[Opening DATA LISTING section]
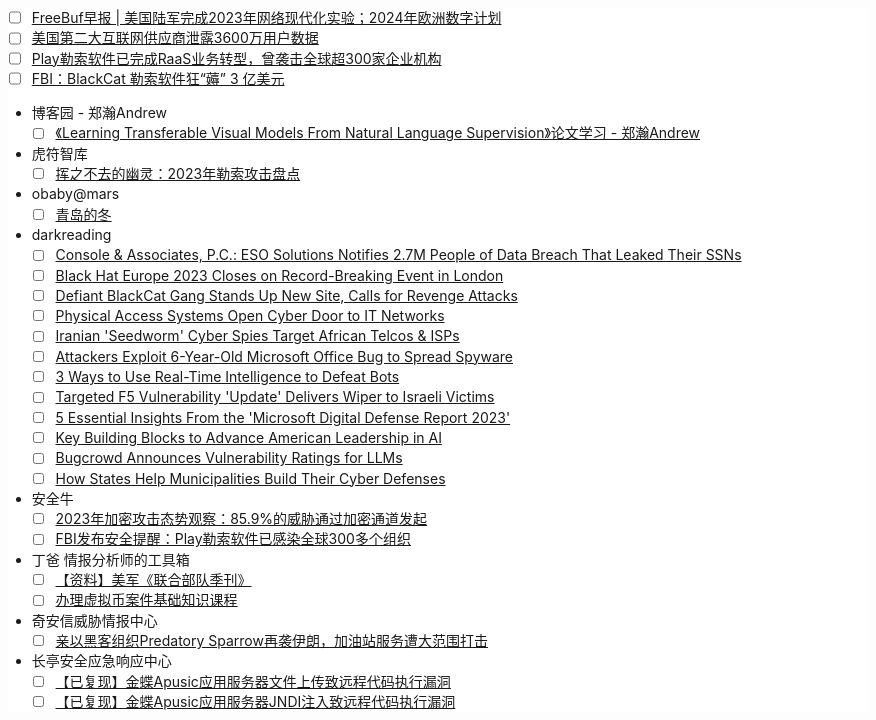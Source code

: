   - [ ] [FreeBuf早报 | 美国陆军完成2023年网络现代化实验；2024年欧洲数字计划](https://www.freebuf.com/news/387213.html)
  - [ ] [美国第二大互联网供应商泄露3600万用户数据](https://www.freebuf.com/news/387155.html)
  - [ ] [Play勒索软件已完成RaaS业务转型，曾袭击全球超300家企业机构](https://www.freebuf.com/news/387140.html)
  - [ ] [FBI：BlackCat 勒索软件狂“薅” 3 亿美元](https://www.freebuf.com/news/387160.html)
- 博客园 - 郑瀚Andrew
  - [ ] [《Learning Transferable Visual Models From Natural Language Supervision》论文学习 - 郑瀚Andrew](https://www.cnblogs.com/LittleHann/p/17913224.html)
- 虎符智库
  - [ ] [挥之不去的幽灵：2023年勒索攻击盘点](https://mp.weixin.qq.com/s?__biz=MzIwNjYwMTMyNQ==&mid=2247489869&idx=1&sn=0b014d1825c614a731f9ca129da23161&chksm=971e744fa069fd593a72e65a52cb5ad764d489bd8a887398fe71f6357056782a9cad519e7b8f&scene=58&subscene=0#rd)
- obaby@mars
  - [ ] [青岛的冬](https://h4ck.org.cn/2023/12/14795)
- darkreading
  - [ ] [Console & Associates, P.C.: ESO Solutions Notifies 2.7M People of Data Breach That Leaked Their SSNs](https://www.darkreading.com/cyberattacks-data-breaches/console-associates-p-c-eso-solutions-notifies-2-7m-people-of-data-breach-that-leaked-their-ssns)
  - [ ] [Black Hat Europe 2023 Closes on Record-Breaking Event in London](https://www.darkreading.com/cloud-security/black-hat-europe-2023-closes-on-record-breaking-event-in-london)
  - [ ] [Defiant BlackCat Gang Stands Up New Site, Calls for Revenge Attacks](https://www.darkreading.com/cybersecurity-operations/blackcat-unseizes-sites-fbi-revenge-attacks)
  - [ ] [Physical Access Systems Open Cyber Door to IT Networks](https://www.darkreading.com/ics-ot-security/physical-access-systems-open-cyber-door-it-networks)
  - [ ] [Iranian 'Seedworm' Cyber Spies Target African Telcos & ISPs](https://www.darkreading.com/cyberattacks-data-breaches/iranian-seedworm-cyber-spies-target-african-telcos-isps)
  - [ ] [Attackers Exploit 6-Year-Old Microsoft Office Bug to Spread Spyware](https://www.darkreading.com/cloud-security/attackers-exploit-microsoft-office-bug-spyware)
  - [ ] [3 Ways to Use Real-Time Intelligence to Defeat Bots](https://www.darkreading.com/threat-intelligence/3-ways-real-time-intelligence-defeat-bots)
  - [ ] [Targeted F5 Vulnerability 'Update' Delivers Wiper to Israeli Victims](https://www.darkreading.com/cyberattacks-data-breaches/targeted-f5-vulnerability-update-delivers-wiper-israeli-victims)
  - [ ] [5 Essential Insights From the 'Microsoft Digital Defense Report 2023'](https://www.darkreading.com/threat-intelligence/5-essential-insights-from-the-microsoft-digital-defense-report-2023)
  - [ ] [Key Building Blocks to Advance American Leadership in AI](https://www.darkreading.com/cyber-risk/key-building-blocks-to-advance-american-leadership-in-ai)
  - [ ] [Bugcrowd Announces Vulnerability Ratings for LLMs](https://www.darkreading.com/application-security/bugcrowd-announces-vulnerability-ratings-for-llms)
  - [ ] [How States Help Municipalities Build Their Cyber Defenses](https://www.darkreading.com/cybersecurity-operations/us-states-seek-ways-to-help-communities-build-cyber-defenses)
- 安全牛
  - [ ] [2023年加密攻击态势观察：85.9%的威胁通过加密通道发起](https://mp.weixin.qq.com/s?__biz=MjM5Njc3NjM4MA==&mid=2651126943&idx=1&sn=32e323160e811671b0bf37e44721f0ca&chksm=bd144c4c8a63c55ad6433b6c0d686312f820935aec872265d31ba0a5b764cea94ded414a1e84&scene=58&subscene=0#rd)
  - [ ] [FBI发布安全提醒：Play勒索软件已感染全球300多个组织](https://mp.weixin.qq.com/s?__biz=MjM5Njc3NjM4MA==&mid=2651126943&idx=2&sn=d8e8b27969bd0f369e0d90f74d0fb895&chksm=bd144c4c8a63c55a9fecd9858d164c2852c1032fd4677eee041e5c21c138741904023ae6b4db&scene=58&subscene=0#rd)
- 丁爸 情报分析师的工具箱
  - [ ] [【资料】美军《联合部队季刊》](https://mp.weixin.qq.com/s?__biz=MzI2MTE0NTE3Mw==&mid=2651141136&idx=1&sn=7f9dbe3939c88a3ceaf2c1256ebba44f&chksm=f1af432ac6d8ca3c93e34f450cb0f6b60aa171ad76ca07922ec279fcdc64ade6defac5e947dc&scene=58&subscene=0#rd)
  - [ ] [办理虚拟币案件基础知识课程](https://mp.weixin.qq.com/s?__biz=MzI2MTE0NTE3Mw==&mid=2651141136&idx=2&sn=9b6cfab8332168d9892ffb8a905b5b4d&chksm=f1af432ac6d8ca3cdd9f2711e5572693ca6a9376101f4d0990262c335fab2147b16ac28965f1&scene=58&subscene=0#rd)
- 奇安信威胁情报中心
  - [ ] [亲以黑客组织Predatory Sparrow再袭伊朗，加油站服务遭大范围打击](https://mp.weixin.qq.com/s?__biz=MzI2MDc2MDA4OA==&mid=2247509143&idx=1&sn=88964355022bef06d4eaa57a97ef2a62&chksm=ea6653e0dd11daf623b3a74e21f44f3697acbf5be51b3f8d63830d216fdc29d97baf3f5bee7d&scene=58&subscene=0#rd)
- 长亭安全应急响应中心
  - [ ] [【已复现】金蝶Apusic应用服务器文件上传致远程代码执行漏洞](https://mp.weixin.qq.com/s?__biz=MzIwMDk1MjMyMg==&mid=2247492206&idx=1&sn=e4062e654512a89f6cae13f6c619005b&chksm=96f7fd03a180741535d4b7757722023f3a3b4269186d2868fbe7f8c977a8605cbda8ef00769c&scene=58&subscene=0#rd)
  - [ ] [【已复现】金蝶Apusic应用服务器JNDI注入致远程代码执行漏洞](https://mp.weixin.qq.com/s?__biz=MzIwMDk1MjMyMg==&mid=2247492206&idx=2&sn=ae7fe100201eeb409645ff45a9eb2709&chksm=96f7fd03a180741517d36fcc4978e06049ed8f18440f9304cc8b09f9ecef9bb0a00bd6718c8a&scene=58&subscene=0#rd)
[Closing DATA LISTING section]
#### TASK REQUIREMENTS
Wherever a line of the data above contains "cyberattacks", copy that line.

#### WRITTEN ANSWER
  - [ ] [Console & Associates, P.C.: ESO Solutions Notifies 2.7M People of Data Breach That Leaked Their SSNs](https://www.darkreading.com/cyberattacks-data-breaches/console-associates-p-c-eso-solutions-notifies-2-7m-people-of-data-breach-that-leaked-their-ssns)
  - [ ] [Iranian 'Seedworm' Cyber Spies Target African Telcos & ISPs](https://www.darkreading.com/cyberattacks-data-breaches/iranian-seedworm-cyber-spies-target-african-telcos-isps)
  - [ ] [Targeted F5 Vulnerability 'Update' Delivers Wiper to Israeli Victims](https://www.darkreading.com/cyberattacks-data-breaches/targeted-f5-vulnerability-update-delivers-wiper-israeli-victims)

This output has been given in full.